Joshua Tree National Natural Landmark
The Joshua Tree National Natural Landmark was designated by the Secretary of the Interior on October 1966. Located on the western slopes of the Beaver Dam Mountains, this National Natural Landmark is now within the boundaries of the newly-designated Beaver Dam Wash National Conservation Area.
Natural Landmark status was given to this area because of the Mojave Desert Joshua Tree vegetation association. The most dominant and dramatic of the plants in this association is the Joshua Tree
(Yucca breviflora). At 1,015 acres, the Natural Landmark is but a small portion of the several thousand acre Joshua Tree forest. It is the only Joshua Tree forest in Utah and the northernmost significant stand of tree yuccas in the United States (some smaller, insignificant stands occur in Nevada near Tonopah and the Pahranagat Mountains).

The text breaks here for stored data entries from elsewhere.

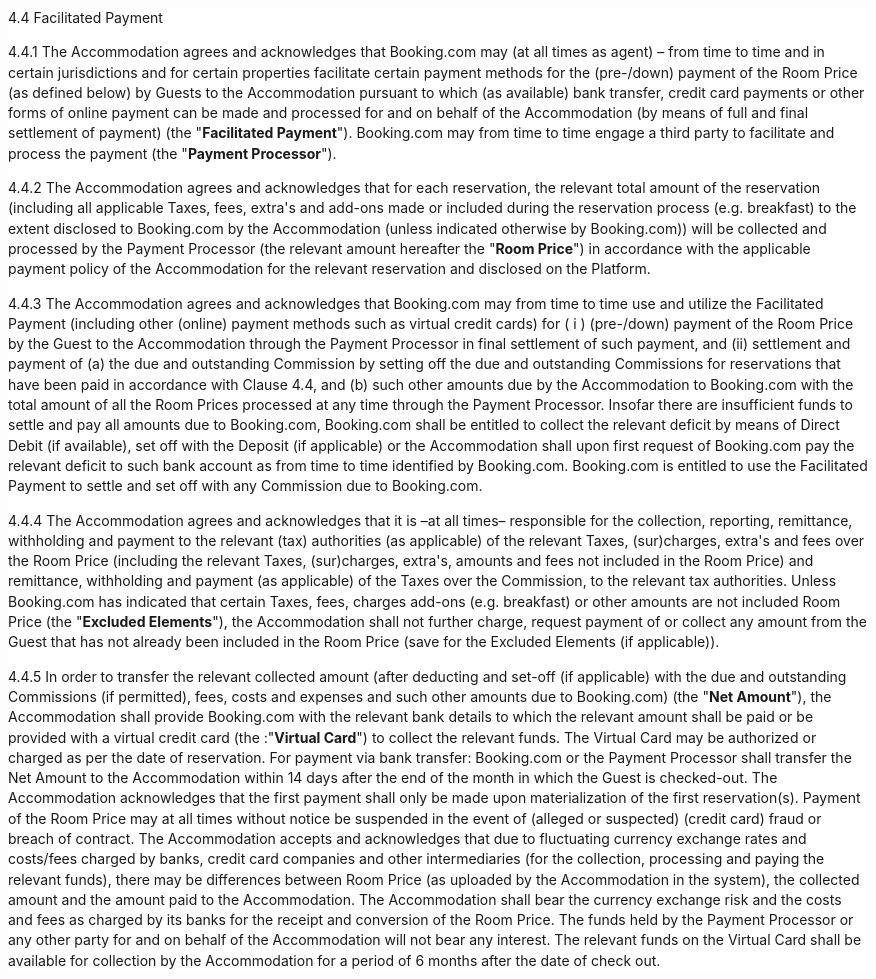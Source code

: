 4.4 Facilitated Payment

4.4.1 The Accommodation agrees and acknowledges that Booking.com may (at all times as agent) – from time to time and in certain jurisdictions and for certain properties facilitate certain payment methods for the (pre-/down) payment of the Room Price (as defined below) by Guests to the Accommodation pursuant to which (as available) bank transfer, credit card payments or other forms of online payment can be made and processed for and on behalf of the Accommodation (by means of full and final settlement of payment) (the "**Facilitated Payment**"). Booking.com may from time to time engage a third party to facilitate and process the payment (the "**Payment Processor**").

4.4.2 The Accommodation agrees and acknowledges that for each reservation, the relevant total amount of the reservation (including all applicable Taxes, fees, extra's and add-ons made or included during the reservation process (e.g. breakfast) to the extent disclosed to Booking.com by the Accommodation (unless indicated otherwise by Booking.com)) will be collected and processed by the Payment Processor (the relevant amount hereafter the "**Room Price**") in accordance with the applicable payment policy of the Accommodation for the relevant reservation and disclosed on the Platform.

4.4.3 The Accommodation agrees and acknowledges that Booking.com may from time to time use and utilize the Facilitated Payment (including other (online) payment methods such as virtual credit cards) for ( i ) (pre-/down) payment of the Room Price by the Guest to the Accommodation through the Payment Processor in final settlement of such payment, and (ii) settlement and payment of (a) the due and outstanding Commission by setting off the due and outstanding Commissions for reservations that have been paid in accordance with Clause 4.4, and (b) such other amounts due by the Accommodation to Booking.com with the total amount of all the Room Prices processed at any time through the Payment Processor. Insofar there are insufficient funds to settle and pay all amounts due to Booking.com, Booking.com shall be entitled to collect the relevant deficit by means of Direct Debit (if available), set off with the Deposit (if applicable) or the Accommodation shall upon first request of Booking.com pay the relevant deficit to such bank account as from time to time identified by Booking.com. Booking.com is entitled to use the Facilitated Payment to settle and set off with any Commission due to Booking.com.

4.4.4 The Accommodation agrees and acknowledges that it is –at all times– responsible for the collection, reporting, remittance, withholding and payment to the relevant (tax) authorities (as applicable) of the relevant Taxes, (sur)charges, extra's and fees over the Room Price (including the relevant Taxes, (sur)charges, extra's, amounts and fees not included in the Room Price) and remittance, withholding and payment (as applicable) of the Taxes over the Commission, to the relevant tax authorities. Unless Booking.com has indicated that certain Taxes, fees, charges add-ons (e.g. breakfast) or other amounts are not included Room Price (the "**Excluded Elements**"), the Accommodation shall not further charge, request payment of or collect any amount from the Guest that has not already been included in the Room Price (save for the Excluded Elements (if applicable)).

4.4.5 In order to transfer the relevant collected amount (after deducting and set-off (if applicable) with the due and outstanding Commissions (if permitted), fees, costs and expenses and such other amounts due to Booking.com) (the "**Net Amount**"), the Accommodation shall provide Booking.com with the relevant bank details to which the relevant amount shall be paid or be provided with a virtual credit card (the :"**Virtual Card**") to collect the relevant funds. The Virtual Card may be authorized or charged as per the date of reservation. For payment via bank transfer: Booking.com or the Payment Processor shall transfer the Net Amount to the Accommodation within 14 days after the end of the month in which the Guest is checked-out. The Accommodation acknowledges that the first payment shall only be made upon materialization of the first reservation(s). Payment of the Room Price may at all times without notice be suspended in the event of (alleged or suspected) (credit card) fraud or breach of contract. The Accommodation accepts and acknowledges that due to fluctuating currency exchange rates and costs/fees charged by banks, credit card companies and other intermediaries (for the collection, processing and paying the relevant funds), there may be differences between Room Price (as uploaded by the Accommodation in the system), the collected amount and the amount paid to the Accommodation. The Accommodation shall bear the currency exchange risk and the costs and fees as charged by its banks for the receipt and conversion of the Room Price. The funds held by the Payment Processor or any other party for and on behalf of the Accommodation will not bear any interest. The relevant funds on the Virtual Card shall be available for collection by the Accommodation for a period of 6 months after the date of check out.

The landscape of the Joshua Tree National Natural Landmark has changed significantly since its designation in 1969. These changes are largely due to the wildland fires that occured in 1993 and again in 2006. Most of the Joshua Trees are now gone from within the national landmark, but can still be seen along the Mojave Desert Joshua Tree Road Scenic Backway used to gain access to the site. Other interesting desert adapted plants, especially those loving limestone conditions, can be seen nestled into the nooks and crannies of the Bulldog Knolls. Look for Spiny Brickellbush (Brickella atractyloides), Utah Agave (Agave utahensis), Limestone Buckwheat (Eriogonum heermannii var.sulcatum), Crevice Penstemon (Penstemon petiolatus), and of course, Butterfly Bush (Buddleja utahensis).